■ **ASSIGNMENT**
Answer with only the number of lines below where "Uses" appears.

■ **DATA TO EXAMINE**
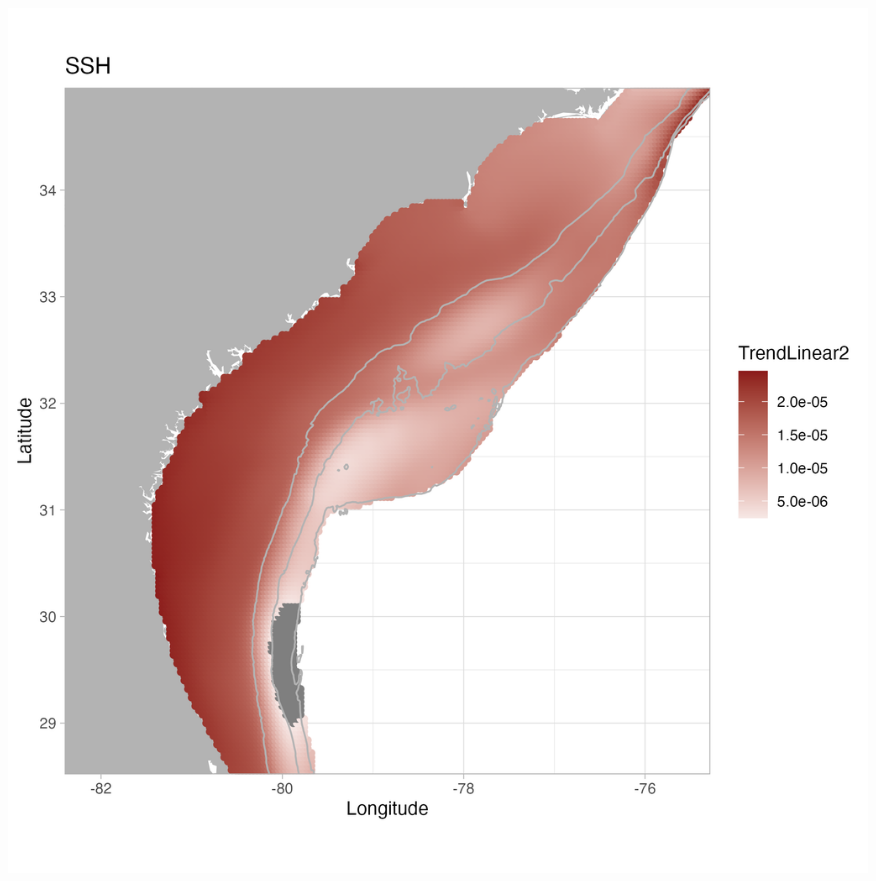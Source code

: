 <p><img src="../images/analyses/TrendLinear2_ssh.png"
data-fig.extended="false" /></p>
</div></td>
</tr>
</tbody>
</table>

</div>
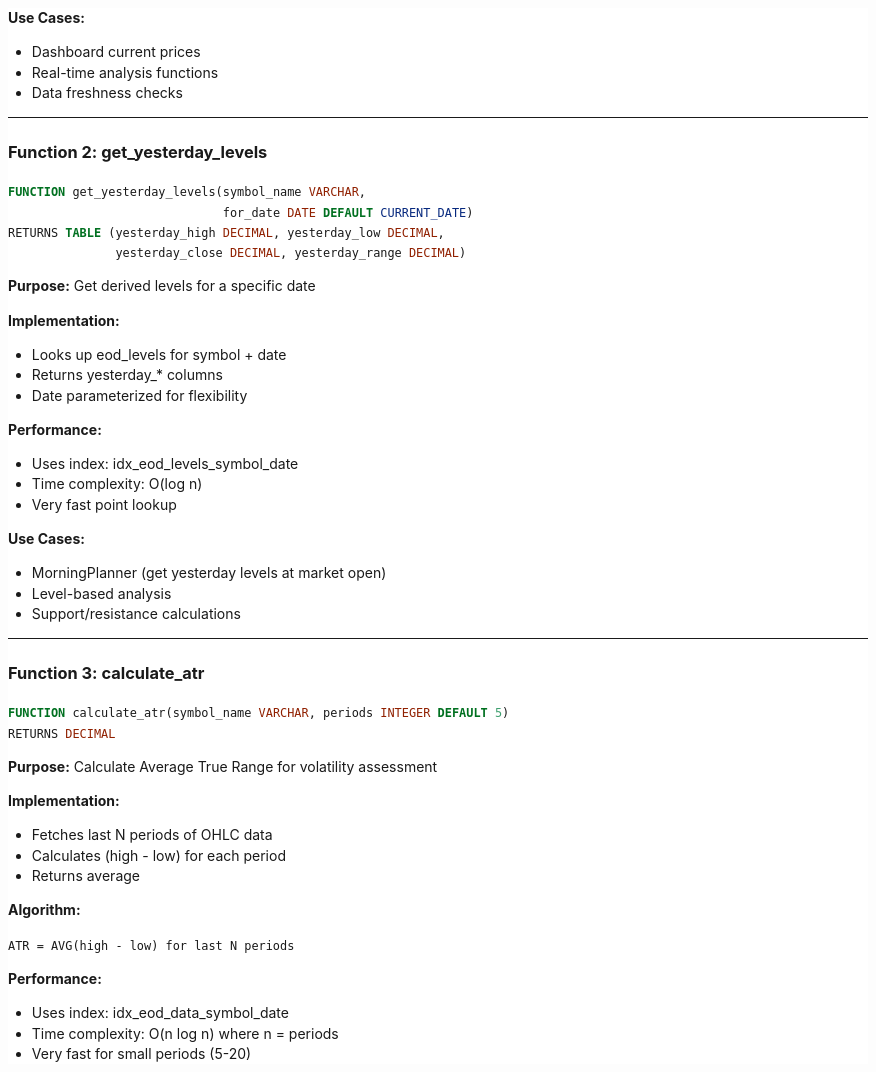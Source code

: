 **Use Cases:**
- Dashboard current prices
- Real-time analysis functions
- Data freshness checks

---

### Function 2: get_yesterday_levels

```sql
FUNCTION get_yesterday_levels(symbol_name VARCHAR,
                              for_date DATE DEFAULT CURRENT_DATE)
RETURNS TABLE (yesterday_high DECIMAL, yesterday_low DECIMAL,
               yesterday_close DECIMAL, yesterday_range DECIMAL)
```

**Purpose:** Get derived levels for a specific date

**Implementation:**
- Looks up eod_levels for symbol + date
- Returns yesterday_* columns
- Date parameterized for flexibility

**Performance:**
- Uses index: idx_eod_levels_symbol_date
- Time complexity: O(log n)
- Very fast point lookup

**Use Cases:**
- MorningPlanner (get yesterday levels at market open)
- Level-based analysis
- Support/resistance calculations

---

### Function 3: calculate_atr

```sql
FUNCTION calculate_atr(symbol_name VARCHAR, periods INTEGER DEFAULT 5)
RETURNS DECIMAL
```

**Purpose:** Calculate Average True Range for volatility assessment

**Implementation:**
- Fetches last N periods of OHLC data
- Calculates (high - low) for each period
- Returns average

**Algorithm:**
```
ATR = AVG(high - low) for last N periods
```

**Performance:**
- Uses index: idx_eod_data_symbol_date
- Time complexity: O(n log n) where n = periods
- Very fast for small periods (5-20)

■ **ANSWER TO THE EXERCISE**
2